What the task asks. From the first line of the entries below through the line bearing "than $T_m \times T_n$;", write out each line exactly. Omit pictures.

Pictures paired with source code
- Opening Delimiter -
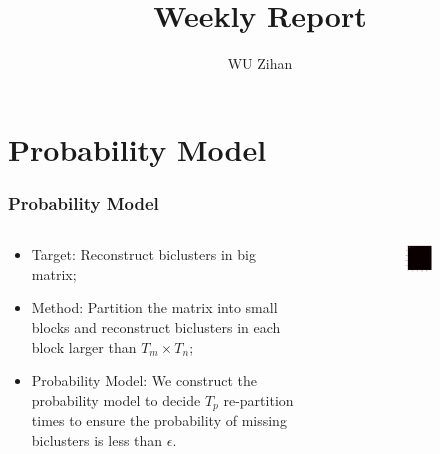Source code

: \documentclass{beamer}
\title{Weekly Report}
\author{WU Zihan}
\begin{document}
\maketitle

\section{Probability Model}
\begin{frame}
    \frametitle{Probability Model}
    \begin{columns}
        \begin{column}{0.5\textwidth}

            \begin{itemize}
                \item Target: Reconstruct biclusters in big matrix;
                \item Method: Partition the matrix into small blocks and reconstruct biclusters in each block larger than $T_m \times T_n$;
                \item Probability Model: We construct the probability model to decide $T_p$ re-partition times to ensure the probability of missing biclusters is less than $\epsilon$.
            \end{itemize}
        \end{column}
        \begin{column}{0.5\textwidth}
            \vspace{-1cm}
            \centering
            \begin{figure}[htb]
                \centering
                \begin{subfigure}[b]{\textwidth}
                    \centering
                    \includegraphics[width=0.6\linewidth]{A.png}

\end{subfigure}
\end{figure}
\end{column}
\end{columns}
\end{frame}
\end{document}
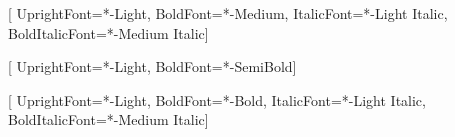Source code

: 
\newfontfamily{}[
  UprightFont=*-Light,
  BoldFont=*-Medium,
  ItalicFont=*-Light Italic,
  BoldItalicFont=*-Medium Italic]

\newfontfamily{}[
  UprightFont=*-Light,
  BoldFont=*-SemiBold]

\newcommand{\serif}[0]{\SourceSerifPro}
 
\setmonofont{Source Code Pro}[
  UprightFont=*-Light,
  BoldFont=*-Bold,
  ItalicFont=*-Light Italic,
  BoldItalicFont=*-Medium Italic]
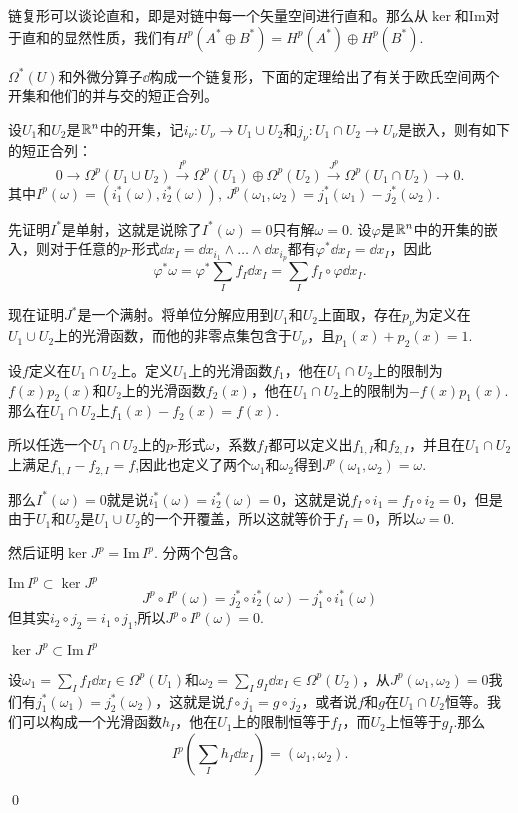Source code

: \para \label{directsum} 链复形可以谈论直和，即是对链中每一个矢量空间进行直和。那么从$\ker$和$\mathrm{Im}$对于直和的显然性质，我们有$H^p(A^*\oplus B^*)=H^p(A^*)\oplus H^p(B^*)$.

$\Omega^*(U)$和外微分算子$\dd$构成一个链复形，下面的定理给出了有关于欧氏空间两个开集和他们的并与交的短正合列。

\theo 设$U_1$和$U_2$是$\mathbb{R}^n$中的开集，记$i_\nu:U_\nu \to U_1 \cup U_2$和$j_\nu:U_1\cap U_2 \to U_\nu$是嵌入，则有如下的短正合列：
\[
0\to \Omega^p(U_1\cup U_2)\xrightarrow{I^p}\Omega^p(U_1)\oplus\Omega^p(U_2)\xrightarrow{J^p}\Omega^p(U_1\cap U_2)\to 0.
\]
其中$I^p(\omega)=(i_1^*(\omega),i_2^*(\omega))$, $J^p(\omega_1,\omega_2)=j_1^*(\omega_1)-j_2^*(\omega_2)$.

\proof 先证明$I^*$是单射，这就是说除了$I^*(\omega)=0$只有解$\omega=0$. 设$\varphi$是$\mathbb{R}^n$中的开集的嵌入，则对于任意的$p$-形式$\dd x_I=\dd x_{i_1}\wedge\dots\wedge\dd x_{i_p}$都有$\varphi^* \dd x_I =\dd x_I$，因此
\[
\varphi^*\omega=\varphi^*\sum_If_I\dd x_I=\sum_If_I\circ\varphi \dd x_I.
\]

现在证明$J^*$是一个满射。将单位分解应用到$U_1$和$U_2$上面取，存在$p_\nu$为定义在$U_1\cup U_2$上的光滑函数，而他的非零点集包含于$U_\nu$，且$p_1(x)+p_2(x)=1$.

设$f$定义在$U_1\cap U_2$上。定义$U_1$上的光滑函数$f_1$，他在$U_1\cap U_2$上的限制为$f(x)p_2(x)$和$U_2$上的光滑函数$f_2(x)$，他在$U_1\cap U_2$上的限制为$-f(x)p_1(x)$.那么在$U_1\cap U_2$上$f_1(x)-f_2(x)=f(x)$.

所以任选一个$U_1\cap U_2$上的$p$-形式$\omega$，系数$f_I$都可以定义出$f_{1,I}$和$f_{2,I}$，并且在$U_1\cap U_2$上满足$f_{1,I}-f_{2,I}=f$,因此也定义了两个$\omega_1$和$\omega_2$得到$J^p(\omega_1,\omega_2)=\omega$.

那么$I^*(\omega)=0$就是说$i_1^*(\omega)=i_2^*(\omega)=0$，这就是说$f_I\circ i_1=f_I\circ i_2=0$，但是由于$U_1$和$U_2$是$U_1\cup U_2$的一个开覆盖，所以这就等价于$f_I=0$，所以$\omega=0$.

然后证明$\ker J^p=\mathrm{Im}\, I^p$. 分两个包含。

\begin{compactenum}[(1)]
\item $\mathrm{Im}\, I^p\subset \ker J^p$
\[
J^p\circ I^p(\omega)=j_2^*\circ i_2^*(\omega)-j_1^*\circ i_1^*(\omega)
\]
但其实$i_2\circ j_2=i_1\circ j_1$,所以$J^p\circ I^p(\omega)=0$.

\item $\ker J^p\subset \mathrm{Im}\, I^p$

设$\omega_1=\sum_I f_I \dd x_I\in \Omega^p(U_1)$和$\omega_2=\sum_I g_I \dd x_I\in \Omega^p(U_2)$，从$J^p(\omega_1,\omega_2)=0$我们有$j_1^*(\omega_1)=j_2^*(\omega_2)$，这就是说$f\circ j_1=g\circ j_2$，或者说$f$和$g$在$U_1\cap U_2$恒等。我们可以构成一个光滑函数$h_I$，他在$U_1$上的限制恒等于$f_I$，而$U_2$上恒等于$g_I$.那么
\[
I^p\left(\sum_Ih_I\dd x_I\right)=(\omega_1,\omega_2).
\]
\end{compactenum}
\qed

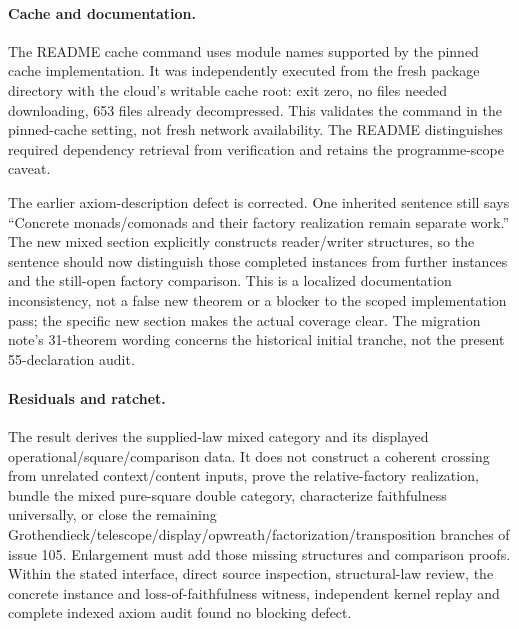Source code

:\documentclass{article}
\begin{document}
\paragraph{Cache and documentation.}
The README cache command uses module names supported by the pinned cache implementation. It was independently executed from the fresh package directory with the cloud's writable cache root: exit zero, no files needed downloading, 653 files already decompressed. This validates the command in the pinned-cache setting, not fresh network availability. The README distinguishes required dependency retrieval from verification and retains the programme-scope caveat.

The earlier axiom-description defect is corrected. One inherited sentence still says ``Concrete monads/comonads and their factory realization remain separate work.'' The new mixed section explicitly constructs reader/writer structures, so the sentence should now distinguish those completed instances from further instances and the still-open factory comparison. This is a localized documentation inconsistency, not a false new theorem or a blocker to the scoped implementation pass; the specific new section makes the actual coverage clear. The migration note's 31-theorem wording concerns the historical initial tranche, not the present 55-declaration audit.

\paragraph{Residuals and ratchet.}
The result derives the supplied-law mixed category and its displayed operational/square/comparison data. It does not construct a coherent crossing from unrelated context/content inputs, prove the relative-factory realization, bundle the mixed pure-square double category, characterize faithfulness universally, or close the remaining Grothendieck/telescope/display/opwreath/factorization/transposition branches of issue 105. Enlargement must add those missing structures and comparison proofs. Within the stated interface, direct source inspection, structural-law review, the concrete instance and loss-of-faithfulness witness, independent kernel replay and complete indexed axiom audit found no blocking defect.
\end{document}
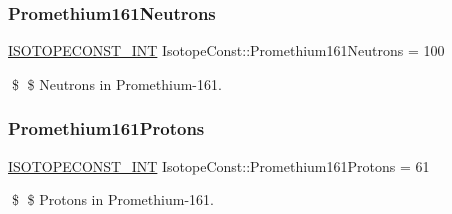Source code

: \subsubsection{\texorpdfstring{Promethium161\+Neutrons}{Promethium161Neutrons}}
{\footnotesize\ttfamily \mbox{\hyperlink{group___isotope_const-_macros_ga5f18360b3e99483a35c32d789e62621c}{I\+S\+O\+T\+O\+P\+E\+C\+O\+N\+S\+T\+\_\+\+I\+NT}} Isotope\+Const\+::\+Promethium161\+Neutrons = 100}

\$ \$ Neutrons in Promethium-\/161. \mbox{\label{group___isotope_const-_promethium-_pm161_ga597c4548b1471aebf5312abc06bc8f1a}} 
\subsubsection{\texorpdfstring{Promethium161\+Protons}{Promethium161Protons}}
{\footnotesize\ttfamily \mbox{\hyperlink{group___isotope_const-_macros_ga5f18360b3e99483a35c32d789e62621c}{I\+S\+O\+T\+O\+P\+E\+C\+O\+N\+S\+T\+\_\+\+I\+NT}} Isotope\+Const\+::\+Promethium161\+Protons = 61}

\$ \$ Protons in Promethium-\/161. 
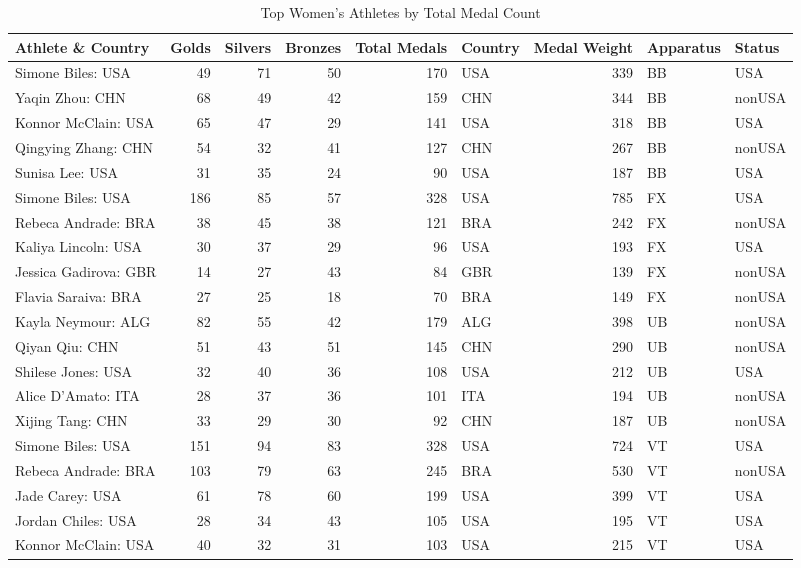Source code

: \documentclass[
  10.5pt,
  letterpaper,
  DIV=11,
  numbers=noendperiod]{scrartcl}
\begin{document}
\begin{table}[H]

\caption{Top Women's Athletes by Total Medal Count}
\centering
\fontsize{8}{10}\selectfont
\begin{tabular}[t]{l|r|r|r|r|l|r|l|l}
\hline
Athlete \& Country & Golds & Silvers & Bronzes & Total Medals & Country & Medal Weight & Apparatus & Status\\
\hline
Simone Biles: USA & 49 & 71 & 50 & 170 & USA & 339 & BB & USA\\
\hline
Yaqin Zhou: CHN & 68 & 49 & 42 & 159 & CHN & 344 & BB & nonUSA\\
\hline
Konnor McClain: USA & 65 & 47 & 29 & 141 & USA & 318 & BB & USA\\
\hline
Qingying Zhang: CHN & 54 & 32 & 41 & 127 & CHN & 267 & BB & nonUSA\\
\hline
Sunisa Lee: USA & 31 & 35 & 24 & 90 & USA & 187 & BB & USA\\
\hline
Simone Biles: USA & 186 & 85 & 57 & 328 & USA & 785 & FX & USA\\
\hline
Rebeca Andrade: BRA & 38 & 45 & 38 & 121 & BRA & 242 & FX & nonUSA\\
\hline
Kaliya Lincoln: USA & 30 & 37 & 29 & 96 & USA & 193 & FX & USA\\
\hline
Jessica Gadirova: GBR & 14 & 27 & 43 & 84 & GBR & 139 & FX & nonUSA\\
\hline
Flavia Saraiva: BRA & 27 & 25 & 18 & 70 & BRA & 149 & FX & nonUSA\\
\hline
Kayla Neymour: ALG & 82 & 55 & 42 & 179 & ALG & 398 & UB & nonUSA\\
\hline
Qiyan Qiu: CHN & 51 & 43 & 51 & 145 & CHN & 290 & UB & nonUSA\\
\hline
Shilese Jones: USA & 32 & 40 & 36 & 108 & USA & 212 & UB & USA\\
\hline
Alice D'Amato: ITA & 28 & 37 & 36 & 101 & ITA & 194 & UB & nonUSA\\
\hline
Xijing Tang: CHN & 33 & 29 & 30 & 92 & CHN & 187 & UB & nonUSA\\
\hline
Simone Biles: USA & 151 & 94 & 83 & 328 & USA & 724 & VT & USA\\
\hline
Rebeca Andrade: BRA & 103 & 79 & 63 & 245 & BRA & 530 & VT & nonUSA\\
\hline
Jade Carey: USA & 61 & 78 & 60 & 199 & USA & 399 & VT & USA\\
\hline
Jordan Chiles: USA & 28 & 34 & 43 & 105 & USA & 195 & VT & USA\\
\hline
Konnor McClain: USA & 40 & 32 & 31 & 103 & USA & 215 & VT & USA\\
\hline
\end{tabular}
\end{table}
\end{document}
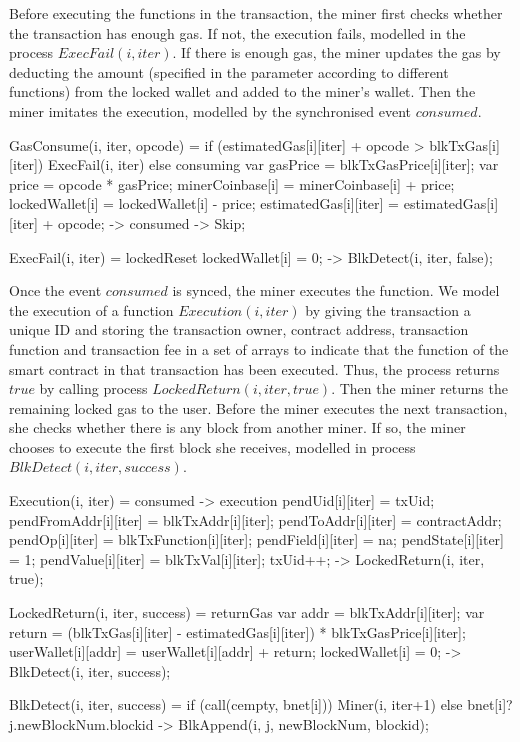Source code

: \documentclass{KERauth}
\begin{document}
Before executing the functions in the transaction, the miner first checks whether the transaction has enough gas. If not, the execution fails, modelled in the process $ExecFail(i, iter)$. If there is enough gas, the miner updates the gas by deducting the amount (specified in the parameter according to different functions) from the locked wallet and added to the miner's wallet. Then the miner imitates the execution, modelled by the synchronised event $consumed$.
\begin{center}
\begin{boxedverbatim}
GasConsume(i, iter, opcode) =
  if (estimatedGas[i][iter] + opcode > blkTxGas[i][iter]) {
		ExecFail(i, iter)}
  else {
    consuming{
      var gasPrice = blkTxGasPrice[i][iter];
      var price = opcode * gasPrice;
      minerCoinbase[i] = minerCoinbase[i] + price;
      lockedWallet[i] = lockedWallet[i] - price;
      estimatedGas[i][iter] = estimatedGas[i][iter] + opcode;} ->
      consumed ->
      Skip};

ExecFail(i, iter) =
  lockedReset{ lockedWallet[i] = 0;} ->
  BlkDetect(i, iter, false);
\end{boxedverbatim}
\end{center}

Once the event $consumed$ is synced, the miner executes the function. We model the execution of a function $Execution(i, iter)$ by giving the transaction a unique ID and storing the transaction owner, contract address, transaction function and transaction fee in a set of arrays to indicate that the function of the smart contract in that transaction has been executed. Thus, the process returns $true$ by calling process $LockedReturn(i, iter, true)$. Then the miner returns the remaining locked gas to the user. Before the miner executes the next transaction, she checks whether there is any block from another miner. If so, the miner chooses to execute the first block she receives, modelled in process $BlkDetect(i, iter, success)$.
\begin{center}
\begin{boxedverbatim}
Execution(i, iter) = consumed ->
                     execution{
                       pendUid[i][iter] = txUid;
                       pendFromAddr[i][iter] = blkTxAddr[i][iter];
                       pendToAddr[i][iter] = contractAddr;
                       pendOp[i][iter] = blkTxFunction[i][iter];
                       pendField[i][iter] = na;
                       pendState[i][iter] = 1;
                       pendValue[i][iter] = blkTxVal[i][iter];
                       txUid++;} ->
                     LockedReturn(i, iter, true);

LockedReturn(i, iter, success) =
  returnGas{
    var addr = blkTxAddr[i][iter];
    var return = (blkTxGas[i][iter] - estimatedGas[i][iter]) * blkTxGasPrice[i][iter];
    userWallet[i][addr] = userWallet[i][addr] + return;
    lockedWallet[i] = 0; } ->
  BlkDetect(i, iter, success);

BlkDetect(i, iter, success) =
  if (call(cempty, bnet[i])) {Miner(i, iter+1)}
  else {bnet[i]?j.newBlockNum.blockid -> BlkAppend(i, j, newBlockNum, blockid)};
\end{boxedverbatim}
\end{center}
\end{document}
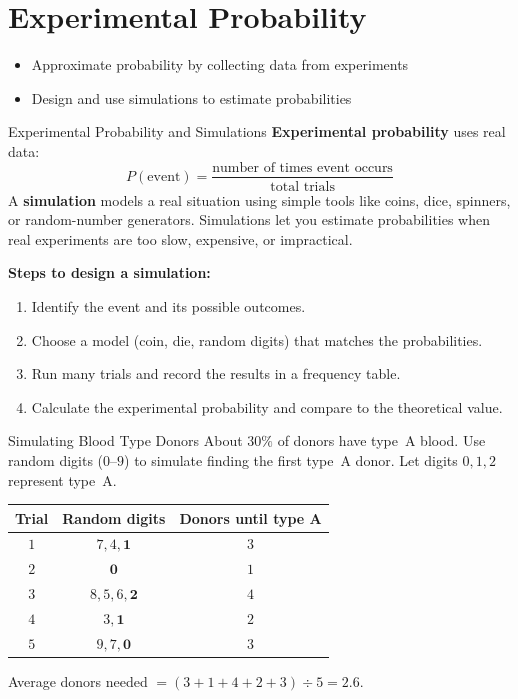 \section{Experimental Probability}

\begin{learningGoals}
\begin{itemize}
    \item Approximate probability by collecting data from experiments
    \item Design and use simulations to estimate probabilities
\end{itemize}
\end{learningGoals}

\begin{conceptBox}{Experimental Probability and Simulations}
\textbf{Experimental probability} uses real data:
$$P(\text{event}) = \frac{\text{number of times event occurs}}{\text{total trials}}$$
A \textbf{simulation} models a real situation using simple tools like coins, dice, spinners, or random-number generators. Simulations let you estimate probabilities when real experiments are too slow, expensive, or impractical.

\textbf{Steps to design a simulation:}
\begin{enumerate}[leftmargin=*]
    \item Identify the event and its possible outcomes.
    \item Choose a model (coin, die, random digits) that matches the probabilities.
    \item Run many trials and record the results in a frequency table.
    \item Calculate the experimental probability and compare to the theoretical value.
\end{enumerate}
\end{conceptBox}

\begin{workedExample}{Simulating Blood Type Donors}
About $30\%$ of donors have type~A blood. Use random digits ($0$--$9$) to simulate finding the first type~A donor. Let digits $0, 1, 2$ represent type~A.

\begin{center}
\begin{tabular}{c c c}
\textbf{Trial} & \textbf{Random digits} & \textbf{Donors until type A} \\
\hline
$1$ & $7, 4, \mathbf{1}$ & $3$ \\
$2$ & $\mathbf{0}$ & $1$ \\
$3$ & $8, 5, 6, \mathbf{2}$ & $4$ \\
$4$ & $3, \mathbf{1}$ & $2$ \\
$5$ & $9, 7, \mathbf{0}$ & $3$ \\
\end{tabular}
\end{center}
Average donors needed $= (3 + 1 + 4 + 2 + 3) \div 5 = 2.6$.
\end{workedExample}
- Closing Delimiter -
Reply to the exercise.
Source code

: \documentclass{beamer}
\title{Weekly Report}
\author{WU Zihan}
\begin{document}
\maketitle

\section{Probability Model}
\begin{frame}
    \frametitle{Probability Model}
    \begin{columns}
        \begin{column}{0.5\textwidth}

            \begin{itemize}
                \item Target: Reconstruct biclusters in big matrix;
                \item Method: Partition the matrix into small blocks and reconstruct biclusters in each block larger than $T_m \times T_n$;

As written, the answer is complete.